• **ASSIGNED TASK**
Records follow. Pull out every line that contains "dengan".
#### RECORDS TO PROCESS
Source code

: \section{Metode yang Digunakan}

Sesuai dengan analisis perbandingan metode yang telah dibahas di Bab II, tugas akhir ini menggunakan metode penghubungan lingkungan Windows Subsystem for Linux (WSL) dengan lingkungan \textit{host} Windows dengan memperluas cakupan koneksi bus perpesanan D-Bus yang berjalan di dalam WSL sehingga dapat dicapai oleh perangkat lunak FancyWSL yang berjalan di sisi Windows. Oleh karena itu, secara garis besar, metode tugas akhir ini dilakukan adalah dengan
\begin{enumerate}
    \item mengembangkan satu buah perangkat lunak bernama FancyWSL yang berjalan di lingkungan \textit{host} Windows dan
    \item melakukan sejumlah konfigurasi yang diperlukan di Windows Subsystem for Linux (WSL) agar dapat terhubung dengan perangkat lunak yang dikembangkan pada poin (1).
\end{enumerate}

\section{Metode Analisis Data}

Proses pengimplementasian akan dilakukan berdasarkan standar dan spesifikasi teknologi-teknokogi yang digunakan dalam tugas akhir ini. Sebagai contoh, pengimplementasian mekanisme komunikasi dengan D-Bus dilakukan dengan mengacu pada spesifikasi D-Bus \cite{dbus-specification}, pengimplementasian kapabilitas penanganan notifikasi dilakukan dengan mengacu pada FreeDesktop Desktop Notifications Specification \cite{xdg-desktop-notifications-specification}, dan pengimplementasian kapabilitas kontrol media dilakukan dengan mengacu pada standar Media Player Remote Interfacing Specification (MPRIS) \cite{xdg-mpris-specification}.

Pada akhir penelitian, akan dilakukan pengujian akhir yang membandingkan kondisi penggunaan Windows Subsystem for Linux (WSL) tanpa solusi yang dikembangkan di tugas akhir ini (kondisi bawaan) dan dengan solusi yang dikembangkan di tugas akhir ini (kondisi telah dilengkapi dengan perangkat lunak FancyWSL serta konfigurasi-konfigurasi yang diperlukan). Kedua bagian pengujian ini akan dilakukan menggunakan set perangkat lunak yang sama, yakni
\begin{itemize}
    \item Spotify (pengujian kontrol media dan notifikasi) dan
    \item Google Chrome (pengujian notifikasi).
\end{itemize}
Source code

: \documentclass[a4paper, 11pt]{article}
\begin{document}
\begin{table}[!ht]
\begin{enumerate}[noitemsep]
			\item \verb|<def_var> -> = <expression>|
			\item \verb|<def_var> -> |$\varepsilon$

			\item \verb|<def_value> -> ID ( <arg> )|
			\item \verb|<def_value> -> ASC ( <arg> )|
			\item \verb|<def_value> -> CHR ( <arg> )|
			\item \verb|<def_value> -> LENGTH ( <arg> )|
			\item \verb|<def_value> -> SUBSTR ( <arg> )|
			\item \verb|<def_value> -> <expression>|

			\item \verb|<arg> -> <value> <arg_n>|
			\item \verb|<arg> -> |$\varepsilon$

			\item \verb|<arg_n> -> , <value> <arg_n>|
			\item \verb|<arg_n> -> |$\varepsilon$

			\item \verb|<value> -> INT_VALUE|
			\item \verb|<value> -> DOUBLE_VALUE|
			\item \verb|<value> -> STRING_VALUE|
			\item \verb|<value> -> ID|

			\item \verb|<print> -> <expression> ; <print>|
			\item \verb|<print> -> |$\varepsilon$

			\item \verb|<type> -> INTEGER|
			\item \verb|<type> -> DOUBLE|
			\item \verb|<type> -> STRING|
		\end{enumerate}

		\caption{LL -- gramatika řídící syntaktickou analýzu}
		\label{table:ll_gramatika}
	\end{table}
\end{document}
########
• **RESULT OF THE TASK**
Sesuai dengan analisis perbandingan metode yang telah dibahas di Bab II, tugas akhir ini menggunakan metode penghubungan lingkungan Windows Subsystem for Linux (WSL) dengan lingkungan \textit{host} Windows dengan memperluas cakupan koneksi bus perpesanan D-Bus yang berjalan di dalam WSL sehingga dapat dicapai oleh perangkat lunak FancyWSL yang berjalan di sisi Windows. Oleh karena itu, secara garis besar, metode tugas akhir ini dilakukan adalah dengan
    \item melakukan sejumlah konfigurasi yang diperlukan di Windows Subsystem for Linux (WSL) agar dapat terhubung dengan perangkat lunak yang dikembangkan pada poin (1).
Proses pengimplementasian akan dilakukan berdasarkan standar dan spesifikasi teknologi-teknokogi yang digunakan dalam tugas akhir ini. Sebagai contoh, pengimplementasian mekanisme komunikasi dengan D-Bus dilakukan dengan mengacu pada spesifikasi D-Bus \cite{dbus-specification}, pengimplementasian kapabilitas penanganan notifikasi dilakukan dengan mengacu pada FreeDesktop Desktop Notifications Specification \cite{xdg-desktop-notifications-specification}, dan pengimplementasian kapabilitas kontrol media dilakukan dengan mengacu pada standar Media Player Remote Interfacing Specification (MPRIS) \cite{xdg-mpris-specification}.
Pada akhir penelitian, akan dilakukan pengujian akhir yang membandingkan kondisi penggunaan Windows Subsystem for Linux (WSL) tanpa solusi yang dikembangkan di tugas akhir ini (kondisi bawaan) dan dengan solusi yang dikembangkan di tugas akhir ini (kondisi telah dilengkapi dengan perangkat lunak FancyWSL serta konfigurasi-konfigurasi yang diperlukan). Kedua bagian pengujian ini akan dilakukan menggunakan set perangkat lunak yang sama, yakni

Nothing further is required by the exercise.